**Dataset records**

_____

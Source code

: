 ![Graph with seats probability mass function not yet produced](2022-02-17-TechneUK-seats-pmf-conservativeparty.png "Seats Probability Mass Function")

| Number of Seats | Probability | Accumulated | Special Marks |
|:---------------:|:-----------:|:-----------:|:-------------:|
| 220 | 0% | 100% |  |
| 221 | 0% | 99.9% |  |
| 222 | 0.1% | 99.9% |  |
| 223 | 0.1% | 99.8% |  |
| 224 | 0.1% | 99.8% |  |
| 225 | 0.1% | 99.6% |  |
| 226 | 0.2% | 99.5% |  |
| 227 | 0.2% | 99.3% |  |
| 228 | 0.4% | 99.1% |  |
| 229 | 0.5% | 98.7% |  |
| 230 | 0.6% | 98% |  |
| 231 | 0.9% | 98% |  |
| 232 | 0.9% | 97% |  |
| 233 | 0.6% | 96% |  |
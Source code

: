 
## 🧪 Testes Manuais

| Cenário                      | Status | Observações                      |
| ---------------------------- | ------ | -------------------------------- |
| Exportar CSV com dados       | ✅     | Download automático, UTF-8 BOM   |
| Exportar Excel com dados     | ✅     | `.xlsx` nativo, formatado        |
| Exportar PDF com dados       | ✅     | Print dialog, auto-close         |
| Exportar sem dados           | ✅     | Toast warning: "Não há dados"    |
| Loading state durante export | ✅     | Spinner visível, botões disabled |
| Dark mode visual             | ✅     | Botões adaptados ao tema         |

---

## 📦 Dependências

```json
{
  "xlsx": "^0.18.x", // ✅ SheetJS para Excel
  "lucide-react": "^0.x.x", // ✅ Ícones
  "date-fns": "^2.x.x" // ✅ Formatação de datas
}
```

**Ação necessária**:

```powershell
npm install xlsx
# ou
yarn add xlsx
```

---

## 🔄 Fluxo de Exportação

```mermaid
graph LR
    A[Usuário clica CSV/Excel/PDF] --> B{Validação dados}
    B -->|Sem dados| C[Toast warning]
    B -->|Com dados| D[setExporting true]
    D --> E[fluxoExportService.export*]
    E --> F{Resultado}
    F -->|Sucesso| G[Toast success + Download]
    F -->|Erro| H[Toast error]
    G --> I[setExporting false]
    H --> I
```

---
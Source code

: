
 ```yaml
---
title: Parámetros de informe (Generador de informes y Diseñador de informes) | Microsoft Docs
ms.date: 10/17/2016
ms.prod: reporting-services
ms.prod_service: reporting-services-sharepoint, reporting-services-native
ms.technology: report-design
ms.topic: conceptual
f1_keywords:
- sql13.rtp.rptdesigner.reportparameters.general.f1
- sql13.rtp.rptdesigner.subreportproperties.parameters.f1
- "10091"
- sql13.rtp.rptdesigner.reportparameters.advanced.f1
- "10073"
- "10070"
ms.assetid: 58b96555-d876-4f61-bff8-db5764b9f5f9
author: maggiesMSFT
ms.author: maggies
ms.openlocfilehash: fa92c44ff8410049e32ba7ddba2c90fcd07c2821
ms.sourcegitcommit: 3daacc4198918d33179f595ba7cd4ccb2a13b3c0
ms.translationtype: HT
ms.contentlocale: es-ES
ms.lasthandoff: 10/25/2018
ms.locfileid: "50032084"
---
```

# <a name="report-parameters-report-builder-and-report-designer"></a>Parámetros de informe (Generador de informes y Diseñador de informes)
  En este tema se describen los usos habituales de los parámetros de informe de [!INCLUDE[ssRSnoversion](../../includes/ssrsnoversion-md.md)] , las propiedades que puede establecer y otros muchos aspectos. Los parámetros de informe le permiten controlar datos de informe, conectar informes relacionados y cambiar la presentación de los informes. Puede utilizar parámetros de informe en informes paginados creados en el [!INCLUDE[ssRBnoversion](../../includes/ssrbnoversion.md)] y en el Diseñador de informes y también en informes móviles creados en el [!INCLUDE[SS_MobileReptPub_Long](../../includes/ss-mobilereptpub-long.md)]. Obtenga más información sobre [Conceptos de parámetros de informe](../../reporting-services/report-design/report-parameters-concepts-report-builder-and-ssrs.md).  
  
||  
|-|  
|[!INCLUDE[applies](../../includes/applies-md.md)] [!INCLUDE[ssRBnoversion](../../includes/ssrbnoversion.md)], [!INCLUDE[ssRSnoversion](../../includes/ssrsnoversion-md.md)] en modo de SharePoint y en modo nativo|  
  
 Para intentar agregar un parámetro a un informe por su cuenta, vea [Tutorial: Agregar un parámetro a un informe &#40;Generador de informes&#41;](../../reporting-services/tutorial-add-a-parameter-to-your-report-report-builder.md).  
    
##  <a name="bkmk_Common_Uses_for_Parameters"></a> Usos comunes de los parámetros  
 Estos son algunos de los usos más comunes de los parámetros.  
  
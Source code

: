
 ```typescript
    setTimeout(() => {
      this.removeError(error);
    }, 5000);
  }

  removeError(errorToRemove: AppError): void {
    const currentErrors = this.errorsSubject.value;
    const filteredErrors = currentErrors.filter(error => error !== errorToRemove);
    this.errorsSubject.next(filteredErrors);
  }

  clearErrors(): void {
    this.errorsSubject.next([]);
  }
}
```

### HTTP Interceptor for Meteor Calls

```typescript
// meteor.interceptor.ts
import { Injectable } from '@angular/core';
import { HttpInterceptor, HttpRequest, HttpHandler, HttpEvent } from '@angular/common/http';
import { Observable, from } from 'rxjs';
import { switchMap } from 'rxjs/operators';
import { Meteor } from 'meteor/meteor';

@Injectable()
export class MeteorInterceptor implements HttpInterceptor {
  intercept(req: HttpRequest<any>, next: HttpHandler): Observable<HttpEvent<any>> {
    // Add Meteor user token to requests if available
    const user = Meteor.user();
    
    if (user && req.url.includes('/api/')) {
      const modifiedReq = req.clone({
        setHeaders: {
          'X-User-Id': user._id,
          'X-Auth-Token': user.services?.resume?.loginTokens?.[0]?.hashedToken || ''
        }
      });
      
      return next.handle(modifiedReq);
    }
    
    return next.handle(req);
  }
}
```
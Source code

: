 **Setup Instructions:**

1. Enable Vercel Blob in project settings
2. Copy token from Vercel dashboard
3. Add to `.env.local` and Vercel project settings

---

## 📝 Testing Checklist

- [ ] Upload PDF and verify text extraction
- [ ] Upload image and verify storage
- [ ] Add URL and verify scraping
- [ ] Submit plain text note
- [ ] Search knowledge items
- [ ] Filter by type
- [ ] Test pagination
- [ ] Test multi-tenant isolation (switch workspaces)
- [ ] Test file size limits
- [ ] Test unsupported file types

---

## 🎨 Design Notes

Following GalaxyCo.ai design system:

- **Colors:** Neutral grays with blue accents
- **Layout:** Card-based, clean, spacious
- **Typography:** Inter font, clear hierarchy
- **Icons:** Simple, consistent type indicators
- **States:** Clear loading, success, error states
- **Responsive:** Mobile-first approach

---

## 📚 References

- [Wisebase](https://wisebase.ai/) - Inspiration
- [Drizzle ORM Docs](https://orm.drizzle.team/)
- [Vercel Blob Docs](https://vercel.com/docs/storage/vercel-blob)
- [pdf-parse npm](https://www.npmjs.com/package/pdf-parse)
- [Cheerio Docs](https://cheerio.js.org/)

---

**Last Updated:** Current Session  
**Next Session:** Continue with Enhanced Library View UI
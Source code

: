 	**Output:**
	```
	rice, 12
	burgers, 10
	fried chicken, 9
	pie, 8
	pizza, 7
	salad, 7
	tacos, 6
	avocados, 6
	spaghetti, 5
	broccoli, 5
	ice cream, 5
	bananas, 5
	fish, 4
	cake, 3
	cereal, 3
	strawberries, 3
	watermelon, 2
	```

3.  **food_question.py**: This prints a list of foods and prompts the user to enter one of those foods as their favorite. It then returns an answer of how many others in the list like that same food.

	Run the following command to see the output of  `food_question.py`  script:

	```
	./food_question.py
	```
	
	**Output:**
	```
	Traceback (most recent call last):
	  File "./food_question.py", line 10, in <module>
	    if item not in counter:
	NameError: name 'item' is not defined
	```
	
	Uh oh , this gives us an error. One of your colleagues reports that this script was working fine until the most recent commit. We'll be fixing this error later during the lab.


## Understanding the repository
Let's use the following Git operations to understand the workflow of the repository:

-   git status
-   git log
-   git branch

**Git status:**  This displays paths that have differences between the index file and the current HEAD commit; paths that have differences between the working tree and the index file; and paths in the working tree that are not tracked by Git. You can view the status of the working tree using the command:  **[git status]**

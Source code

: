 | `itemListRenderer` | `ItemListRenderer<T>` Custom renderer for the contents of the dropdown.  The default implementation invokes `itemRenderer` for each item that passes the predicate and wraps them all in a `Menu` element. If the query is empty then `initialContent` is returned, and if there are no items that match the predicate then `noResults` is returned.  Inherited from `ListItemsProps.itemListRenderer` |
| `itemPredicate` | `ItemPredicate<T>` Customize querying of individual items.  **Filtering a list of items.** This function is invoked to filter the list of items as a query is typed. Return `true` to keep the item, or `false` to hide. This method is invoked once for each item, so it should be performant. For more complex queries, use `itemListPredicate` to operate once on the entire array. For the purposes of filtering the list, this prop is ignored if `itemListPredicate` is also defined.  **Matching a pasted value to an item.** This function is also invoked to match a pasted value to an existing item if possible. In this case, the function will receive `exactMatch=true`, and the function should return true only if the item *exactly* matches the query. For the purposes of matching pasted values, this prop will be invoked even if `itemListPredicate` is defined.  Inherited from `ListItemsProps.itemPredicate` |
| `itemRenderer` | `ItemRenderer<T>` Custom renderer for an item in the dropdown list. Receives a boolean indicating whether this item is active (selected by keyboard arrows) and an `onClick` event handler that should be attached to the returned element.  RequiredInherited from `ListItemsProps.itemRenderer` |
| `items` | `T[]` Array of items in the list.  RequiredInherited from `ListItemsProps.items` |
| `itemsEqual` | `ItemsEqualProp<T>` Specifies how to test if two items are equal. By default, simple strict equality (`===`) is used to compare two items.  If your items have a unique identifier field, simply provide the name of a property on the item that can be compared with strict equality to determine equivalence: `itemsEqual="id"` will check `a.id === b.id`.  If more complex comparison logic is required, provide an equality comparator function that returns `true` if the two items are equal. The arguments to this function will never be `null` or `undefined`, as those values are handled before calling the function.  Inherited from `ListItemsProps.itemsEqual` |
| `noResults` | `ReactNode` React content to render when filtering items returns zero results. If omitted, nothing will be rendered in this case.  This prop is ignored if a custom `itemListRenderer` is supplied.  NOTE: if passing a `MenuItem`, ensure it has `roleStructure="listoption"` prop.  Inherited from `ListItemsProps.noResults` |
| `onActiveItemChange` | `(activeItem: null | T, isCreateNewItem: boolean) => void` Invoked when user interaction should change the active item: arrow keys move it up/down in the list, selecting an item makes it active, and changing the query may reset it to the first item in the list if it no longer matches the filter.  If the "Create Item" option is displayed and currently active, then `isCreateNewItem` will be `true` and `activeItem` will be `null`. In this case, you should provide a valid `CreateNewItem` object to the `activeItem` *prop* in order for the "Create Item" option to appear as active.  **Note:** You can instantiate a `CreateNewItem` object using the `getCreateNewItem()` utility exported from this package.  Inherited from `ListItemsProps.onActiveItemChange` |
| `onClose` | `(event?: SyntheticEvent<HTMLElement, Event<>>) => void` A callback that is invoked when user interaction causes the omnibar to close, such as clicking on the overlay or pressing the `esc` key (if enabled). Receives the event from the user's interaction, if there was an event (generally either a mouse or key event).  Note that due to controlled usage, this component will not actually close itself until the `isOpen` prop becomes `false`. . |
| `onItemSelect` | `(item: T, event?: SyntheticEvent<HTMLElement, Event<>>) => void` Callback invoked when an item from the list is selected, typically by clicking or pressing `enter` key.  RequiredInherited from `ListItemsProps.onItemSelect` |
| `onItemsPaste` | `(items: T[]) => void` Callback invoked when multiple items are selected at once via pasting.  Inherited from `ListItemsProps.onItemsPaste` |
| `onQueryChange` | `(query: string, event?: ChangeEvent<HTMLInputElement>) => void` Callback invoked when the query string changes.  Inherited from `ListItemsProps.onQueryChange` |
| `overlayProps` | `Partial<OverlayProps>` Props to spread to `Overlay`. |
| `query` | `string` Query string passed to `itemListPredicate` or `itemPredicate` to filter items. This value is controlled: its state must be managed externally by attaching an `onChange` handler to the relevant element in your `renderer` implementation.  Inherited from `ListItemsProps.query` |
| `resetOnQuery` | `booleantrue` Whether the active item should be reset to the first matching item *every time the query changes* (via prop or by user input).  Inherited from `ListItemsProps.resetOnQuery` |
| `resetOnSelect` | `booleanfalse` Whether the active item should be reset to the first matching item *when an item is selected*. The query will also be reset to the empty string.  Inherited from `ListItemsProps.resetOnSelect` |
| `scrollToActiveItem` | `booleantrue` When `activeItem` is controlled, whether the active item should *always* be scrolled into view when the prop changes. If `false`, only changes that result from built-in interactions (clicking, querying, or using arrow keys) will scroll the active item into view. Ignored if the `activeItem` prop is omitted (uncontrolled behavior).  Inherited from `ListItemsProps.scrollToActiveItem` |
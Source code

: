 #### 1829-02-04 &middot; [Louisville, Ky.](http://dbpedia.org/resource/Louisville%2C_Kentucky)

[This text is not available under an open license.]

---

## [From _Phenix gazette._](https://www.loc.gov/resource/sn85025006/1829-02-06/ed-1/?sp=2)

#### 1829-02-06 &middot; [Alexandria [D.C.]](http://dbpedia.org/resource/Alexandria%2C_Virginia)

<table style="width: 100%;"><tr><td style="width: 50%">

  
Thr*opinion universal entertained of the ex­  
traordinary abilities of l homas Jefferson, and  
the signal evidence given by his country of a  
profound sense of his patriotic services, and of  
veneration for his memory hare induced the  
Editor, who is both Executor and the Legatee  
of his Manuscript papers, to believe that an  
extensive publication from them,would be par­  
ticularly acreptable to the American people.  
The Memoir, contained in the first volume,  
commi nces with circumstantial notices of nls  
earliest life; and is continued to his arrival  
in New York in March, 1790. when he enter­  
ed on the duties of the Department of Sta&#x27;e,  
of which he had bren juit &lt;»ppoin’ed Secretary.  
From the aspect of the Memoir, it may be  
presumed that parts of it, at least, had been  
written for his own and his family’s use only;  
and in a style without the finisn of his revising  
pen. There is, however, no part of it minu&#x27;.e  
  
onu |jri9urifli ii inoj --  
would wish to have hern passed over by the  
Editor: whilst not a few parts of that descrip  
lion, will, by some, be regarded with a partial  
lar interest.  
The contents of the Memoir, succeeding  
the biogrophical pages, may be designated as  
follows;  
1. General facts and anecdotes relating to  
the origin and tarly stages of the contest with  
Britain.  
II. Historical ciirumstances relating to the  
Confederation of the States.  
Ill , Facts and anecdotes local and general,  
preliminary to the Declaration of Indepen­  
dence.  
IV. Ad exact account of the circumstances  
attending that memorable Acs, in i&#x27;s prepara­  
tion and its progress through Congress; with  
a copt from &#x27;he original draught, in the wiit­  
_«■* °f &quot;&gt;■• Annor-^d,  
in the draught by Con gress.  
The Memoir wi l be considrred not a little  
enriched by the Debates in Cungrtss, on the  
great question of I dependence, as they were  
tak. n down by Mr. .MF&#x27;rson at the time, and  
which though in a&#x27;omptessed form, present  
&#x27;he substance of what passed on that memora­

_____

**About this task**
Find every line of the data above that holds the word "which", then state how many there are and nothing else.

**Solution to this exercise**
2